A primeira convocação de Dunga

DUNGA

Publicado no Conexão Fut. 

 

POR GUSTAVO CARRATTE

Na primeira convocação de Dunga em sua segunda passagem pela Seleção Brasileira, as impressões foram mais positivas do que negativas. Por mais edificante que a traumática goleada alemã possa vir a ser para as estruturas futebolísticas do nosso país – abrindo de vez o debate pela democratização da CBF, o fim do monopólio da Rede Globo, a intensificação de investimentos em categorias de base, o saneamento fiscal dos clubes e outras questões essenciais -, no âmbito técnico poderia ter sido dado um passo ainda mais atrás do que foi a escolha de Dunga como técnico. Não houve, porém.

Depois de fracassos, tornou-se rotina vociferar contra tudo, acreditar que quase nenhum jogador merece uma nova oportunidade e, então, cobrar uma nova fornada de atletas. Os dirigentes brasileiros têm uma quedinha por “início, meio e fim, início, meio e fim”, enquanto outros países, obviamente mais evoluídos, tentam engatar “trabalho, trabalho e Copa, mais trabalho, ainda mais trabalho e outra Copa”. Mas com essa geração, pelo menos, já existe relativo consenso de que o seu talento é tudo o que temos – o que, com Neymar, Oscar, Philippe Coutinho e companhia, não é tão pouco quanto adoram dizer.

A começar pelos amistosos contra Colômbia, no dia 5 de setembro, e Equador, no dia 9, são incontáveis os ganhos que uma reformulação mais branda pode trazer. E o número de remanescentes da lista final de Felipão, que alcançou os dois dígitos, tende a aumentar em um futuro próximo, já que Thiago Silva está lesionado, Marcelo ainda é um dos melhores laterais do mundo, e não parece inteligente abrir mão por completo de Paulinho, Bernard, Daniel Alves e Hernanes.

Nos metros finais do gramado, a ausência de um centroavante de ofício foi a melhor das notícias. Não há um camisa 9 que mereça a lembrança de Dunga, e o resgate da ideia que Mano Menezes tentou implementar em 2012, poucas partidas antes de ser covardemente demitido, chega a ser um colírio para os olhos cansados de assistir à execução de conceitos ultrapassados e nocivos à movimentação constante do setor ofensivo, característica fundamental para um time que queira ser considerado “moderno”.

Há pontos preocupantes, é claro, como as lacunas que existem no gol, sem um substituto à altura para Júlio César, e na intermediária defensiva, carente de volantes que ofereçam algo mais do que as infiltrações de Fernandinho, Elias e Ramires. Para que o protagonismo vista verde e amarelo, a construção de jogadas precisa acontecer já no primeiro tijolo.

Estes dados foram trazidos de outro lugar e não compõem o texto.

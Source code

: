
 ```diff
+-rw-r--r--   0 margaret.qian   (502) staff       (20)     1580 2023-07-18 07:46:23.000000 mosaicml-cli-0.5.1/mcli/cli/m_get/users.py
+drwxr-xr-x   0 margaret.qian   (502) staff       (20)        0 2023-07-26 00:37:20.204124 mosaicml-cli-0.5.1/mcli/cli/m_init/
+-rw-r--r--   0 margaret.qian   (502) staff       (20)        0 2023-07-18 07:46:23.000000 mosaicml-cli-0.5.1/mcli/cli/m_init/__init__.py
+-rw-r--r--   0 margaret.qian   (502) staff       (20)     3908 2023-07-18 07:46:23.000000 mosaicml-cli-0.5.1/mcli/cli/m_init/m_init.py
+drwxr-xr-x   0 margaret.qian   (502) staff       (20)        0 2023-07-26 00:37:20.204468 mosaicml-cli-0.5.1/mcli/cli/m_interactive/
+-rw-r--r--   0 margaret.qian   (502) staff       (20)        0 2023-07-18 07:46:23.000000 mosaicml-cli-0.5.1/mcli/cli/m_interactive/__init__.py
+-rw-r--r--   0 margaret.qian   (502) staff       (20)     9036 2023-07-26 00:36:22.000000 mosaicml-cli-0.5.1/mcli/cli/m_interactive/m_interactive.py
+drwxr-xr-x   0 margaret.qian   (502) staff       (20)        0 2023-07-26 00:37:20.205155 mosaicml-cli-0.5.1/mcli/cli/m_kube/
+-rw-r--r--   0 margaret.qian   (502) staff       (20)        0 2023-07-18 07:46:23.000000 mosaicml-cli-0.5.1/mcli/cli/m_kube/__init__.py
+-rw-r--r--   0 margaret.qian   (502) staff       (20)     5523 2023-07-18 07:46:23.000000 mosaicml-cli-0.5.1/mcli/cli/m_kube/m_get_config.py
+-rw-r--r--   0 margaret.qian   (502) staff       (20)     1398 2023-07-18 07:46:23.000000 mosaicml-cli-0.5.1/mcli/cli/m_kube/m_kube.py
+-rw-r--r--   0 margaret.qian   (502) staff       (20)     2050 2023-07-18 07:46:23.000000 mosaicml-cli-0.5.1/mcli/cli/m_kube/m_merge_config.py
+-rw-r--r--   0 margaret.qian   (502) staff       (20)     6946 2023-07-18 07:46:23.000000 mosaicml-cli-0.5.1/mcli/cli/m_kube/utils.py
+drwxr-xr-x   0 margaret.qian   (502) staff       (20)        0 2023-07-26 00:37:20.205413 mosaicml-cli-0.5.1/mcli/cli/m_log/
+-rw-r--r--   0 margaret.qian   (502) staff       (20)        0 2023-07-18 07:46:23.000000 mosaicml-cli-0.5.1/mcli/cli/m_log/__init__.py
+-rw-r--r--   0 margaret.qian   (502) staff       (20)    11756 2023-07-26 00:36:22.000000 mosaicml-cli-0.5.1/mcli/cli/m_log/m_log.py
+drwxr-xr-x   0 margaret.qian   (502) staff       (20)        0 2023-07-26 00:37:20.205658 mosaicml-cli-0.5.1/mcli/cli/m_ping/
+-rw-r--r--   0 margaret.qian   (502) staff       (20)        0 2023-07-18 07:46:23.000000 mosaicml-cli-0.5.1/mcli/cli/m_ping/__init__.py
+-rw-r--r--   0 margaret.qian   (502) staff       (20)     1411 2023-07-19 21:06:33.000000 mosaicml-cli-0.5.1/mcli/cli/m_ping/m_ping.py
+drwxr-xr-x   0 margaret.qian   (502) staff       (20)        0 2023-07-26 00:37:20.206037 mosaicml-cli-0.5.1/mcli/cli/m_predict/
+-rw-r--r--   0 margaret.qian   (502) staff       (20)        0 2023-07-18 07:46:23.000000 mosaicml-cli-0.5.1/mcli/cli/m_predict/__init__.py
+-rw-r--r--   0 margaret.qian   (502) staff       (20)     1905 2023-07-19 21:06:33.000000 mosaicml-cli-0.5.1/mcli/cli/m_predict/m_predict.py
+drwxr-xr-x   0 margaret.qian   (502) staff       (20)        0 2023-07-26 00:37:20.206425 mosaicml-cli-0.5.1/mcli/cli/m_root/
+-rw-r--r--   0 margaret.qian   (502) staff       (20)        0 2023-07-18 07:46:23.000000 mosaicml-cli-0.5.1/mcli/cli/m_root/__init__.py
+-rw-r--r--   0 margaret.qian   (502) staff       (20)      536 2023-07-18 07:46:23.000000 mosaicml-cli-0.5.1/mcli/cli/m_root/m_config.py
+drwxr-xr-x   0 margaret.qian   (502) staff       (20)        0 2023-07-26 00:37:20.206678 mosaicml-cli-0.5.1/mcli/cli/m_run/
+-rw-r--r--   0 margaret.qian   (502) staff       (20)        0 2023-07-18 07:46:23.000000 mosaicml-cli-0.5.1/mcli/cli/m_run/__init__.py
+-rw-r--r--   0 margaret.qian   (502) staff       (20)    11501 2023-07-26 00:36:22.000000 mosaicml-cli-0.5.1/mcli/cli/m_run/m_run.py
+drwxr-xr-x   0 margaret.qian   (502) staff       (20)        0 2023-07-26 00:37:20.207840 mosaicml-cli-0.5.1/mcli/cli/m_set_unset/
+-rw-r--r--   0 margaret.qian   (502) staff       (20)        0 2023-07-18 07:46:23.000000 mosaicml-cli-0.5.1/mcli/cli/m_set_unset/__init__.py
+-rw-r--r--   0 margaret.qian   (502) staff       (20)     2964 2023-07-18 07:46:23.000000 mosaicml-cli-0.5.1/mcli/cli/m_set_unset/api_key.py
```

Além disso, ficaram de fora nomes que deveriam ser lembrados, como o goleiro Diego Alves, os laterais Rafinha e Alex Telles, o volante Rômulo e os meias Lucas, Roberto Firmino e Anderson Talisca. Mas é impossível convocar todos desde o início do ciclo até 2018.

Os questionamentos, por enquanto, devem se restringir à maneira como o Brasil de Dunga irá atuar. Mais de quarenta dias após o massacre alemão, a Seleção já tenta respirar ar puro. E a permanência de boa parte do plantel semifinalista no último Mundial oferece tantos motivos para acreditar que isso é possível quanto o estilo de jogo do treinador e a podridão da CBF remam para o outro lado.